*** Provided records ***

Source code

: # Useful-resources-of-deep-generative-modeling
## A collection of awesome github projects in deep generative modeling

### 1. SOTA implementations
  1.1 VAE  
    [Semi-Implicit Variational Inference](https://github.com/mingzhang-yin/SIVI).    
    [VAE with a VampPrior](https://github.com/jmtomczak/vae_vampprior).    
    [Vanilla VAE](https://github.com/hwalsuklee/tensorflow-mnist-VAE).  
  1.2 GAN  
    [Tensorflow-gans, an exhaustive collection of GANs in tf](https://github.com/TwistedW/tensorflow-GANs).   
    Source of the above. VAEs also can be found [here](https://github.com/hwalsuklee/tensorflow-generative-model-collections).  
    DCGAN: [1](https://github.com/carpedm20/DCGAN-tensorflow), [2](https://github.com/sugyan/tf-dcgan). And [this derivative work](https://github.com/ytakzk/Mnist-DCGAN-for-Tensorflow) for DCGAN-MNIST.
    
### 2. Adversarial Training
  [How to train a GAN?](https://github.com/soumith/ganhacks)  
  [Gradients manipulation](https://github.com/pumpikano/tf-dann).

*** End of Provided records ***
*** Provided records ***

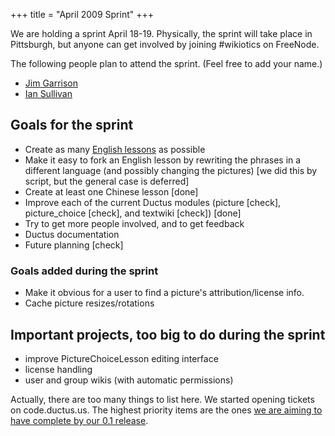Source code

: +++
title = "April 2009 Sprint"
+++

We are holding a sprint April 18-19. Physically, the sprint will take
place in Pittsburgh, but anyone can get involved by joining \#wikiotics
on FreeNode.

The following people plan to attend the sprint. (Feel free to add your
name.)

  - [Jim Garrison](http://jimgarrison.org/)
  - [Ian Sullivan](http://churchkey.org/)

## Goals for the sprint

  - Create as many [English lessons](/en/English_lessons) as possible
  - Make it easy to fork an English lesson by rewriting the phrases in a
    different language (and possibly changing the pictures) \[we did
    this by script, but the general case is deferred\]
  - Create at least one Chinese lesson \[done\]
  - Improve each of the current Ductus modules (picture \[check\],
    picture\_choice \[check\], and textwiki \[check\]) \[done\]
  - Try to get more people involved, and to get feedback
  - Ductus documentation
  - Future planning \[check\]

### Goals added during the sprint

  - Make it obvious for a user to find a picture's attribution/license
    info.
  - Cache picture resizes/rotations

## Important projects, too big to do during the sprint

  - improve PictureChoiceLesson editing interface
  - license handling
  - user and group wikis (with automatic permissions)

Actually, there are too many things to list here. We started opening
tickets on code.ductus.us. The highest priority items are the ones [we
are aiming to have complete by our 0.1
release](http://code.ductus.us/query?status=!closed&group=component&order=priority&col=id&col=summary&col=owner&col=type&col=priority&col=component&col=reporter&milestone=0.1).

*** End of Provided records ***

## Task directions:
From the line that has "- Create as" through the line that has "- Improve each", copy every line exactly as it appears above, and leave out all others.

## Response to the task:
  - Create as many [English lessons](/en/English_lessons) as possible
  - Make it easy to fork an English lesson by rewriting the phrases in a
    different language (and possibly changing the pictures) \[we did
    this by script, but the general case is deferred\]
  - Create at least one Chinese lesson \[done\]
  - Improve each of the current Ductus modules (picture \[check\],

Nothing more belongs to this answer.